Work task:
How many lines in the records below contain the word "ProcessorArchitecture"? Reply with the number alone.
────────────────
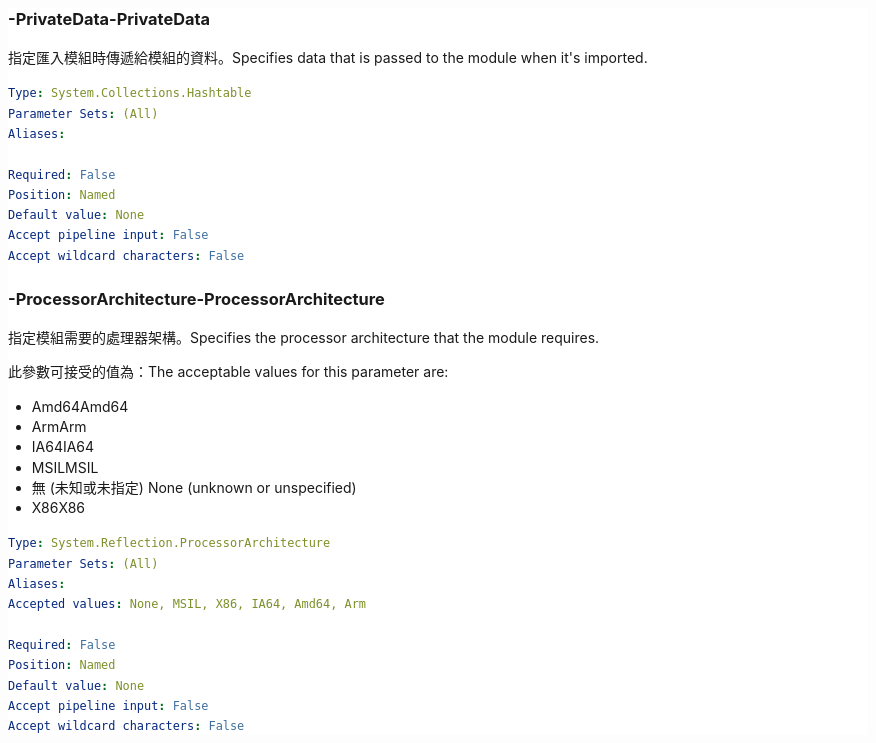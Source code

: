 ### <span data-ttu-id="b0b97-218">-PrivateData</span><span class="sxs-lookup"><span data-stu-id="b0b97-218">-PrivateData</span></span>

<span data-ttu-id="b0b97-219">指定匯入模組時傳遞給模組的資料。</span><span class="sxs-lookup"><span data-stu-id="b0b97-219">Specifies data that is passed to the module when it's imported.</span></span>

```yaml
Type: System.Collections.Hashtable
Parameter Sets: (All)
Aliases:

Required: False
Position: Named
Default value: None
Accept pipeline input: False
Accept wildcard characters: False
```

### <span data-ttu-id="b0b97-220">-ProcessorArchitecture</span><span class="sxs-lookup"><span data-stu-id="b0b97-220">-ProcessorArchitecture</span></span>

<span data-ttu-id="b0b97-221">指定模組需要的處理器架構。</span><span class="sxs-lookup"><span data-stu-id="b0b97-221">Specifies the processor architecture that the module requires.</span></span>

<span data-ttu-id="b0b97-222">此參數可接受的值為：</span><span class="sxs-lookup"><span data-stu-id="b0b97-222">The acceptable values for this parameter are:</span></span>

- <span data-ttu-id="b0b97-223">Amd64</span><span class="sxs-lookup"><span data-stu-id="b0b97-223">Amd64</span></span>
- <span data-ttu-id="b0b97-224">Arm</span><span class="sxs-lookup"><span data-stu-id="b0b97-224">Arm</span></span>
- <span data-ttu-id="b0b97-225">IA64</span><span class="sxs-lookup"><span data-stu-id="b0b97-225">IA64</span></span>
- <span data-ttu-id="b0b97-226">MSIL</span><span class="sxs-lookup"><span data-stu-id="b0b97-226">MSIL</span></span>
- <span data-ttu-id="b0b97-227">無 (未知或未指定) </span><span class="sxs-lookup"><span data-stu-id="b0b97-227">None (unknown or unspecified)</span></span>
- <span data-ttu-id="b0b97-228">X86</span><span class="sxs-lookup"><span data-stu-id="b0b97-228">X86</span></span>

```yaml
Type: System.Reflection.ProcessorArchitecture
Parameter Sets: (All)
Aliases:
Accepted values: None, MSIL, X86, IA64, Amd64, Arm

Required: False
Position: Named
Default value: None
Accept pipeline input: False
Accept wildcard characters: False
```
────────────────
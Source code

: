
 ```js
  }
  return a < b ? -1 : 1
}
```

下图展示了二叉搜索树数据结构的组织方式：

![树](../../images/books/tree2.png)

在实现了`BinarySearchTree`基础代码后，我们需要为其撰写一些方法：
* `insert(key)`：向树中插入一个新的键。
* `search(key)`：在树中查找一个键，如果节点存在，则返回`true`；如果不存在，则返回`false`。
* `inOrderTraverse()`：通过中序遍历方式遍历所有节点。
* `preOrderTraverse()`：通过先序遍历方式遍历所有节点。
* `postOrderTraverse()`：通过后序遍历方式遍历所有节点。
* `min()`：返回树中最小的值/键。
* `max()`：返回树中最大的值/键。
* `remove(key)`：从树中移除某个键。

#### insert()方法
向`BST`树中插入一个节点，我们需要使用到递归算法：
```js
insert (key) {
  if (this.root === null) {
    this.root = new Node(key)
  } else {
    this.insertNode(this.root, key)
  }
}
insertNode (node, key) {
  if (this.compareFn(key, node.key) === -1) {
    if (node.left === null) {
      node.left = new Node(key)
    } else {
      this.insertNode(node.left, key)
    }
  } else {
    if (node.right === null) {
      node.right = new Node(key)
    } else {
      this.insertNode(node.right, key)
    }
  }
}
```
────────────────
Response:
2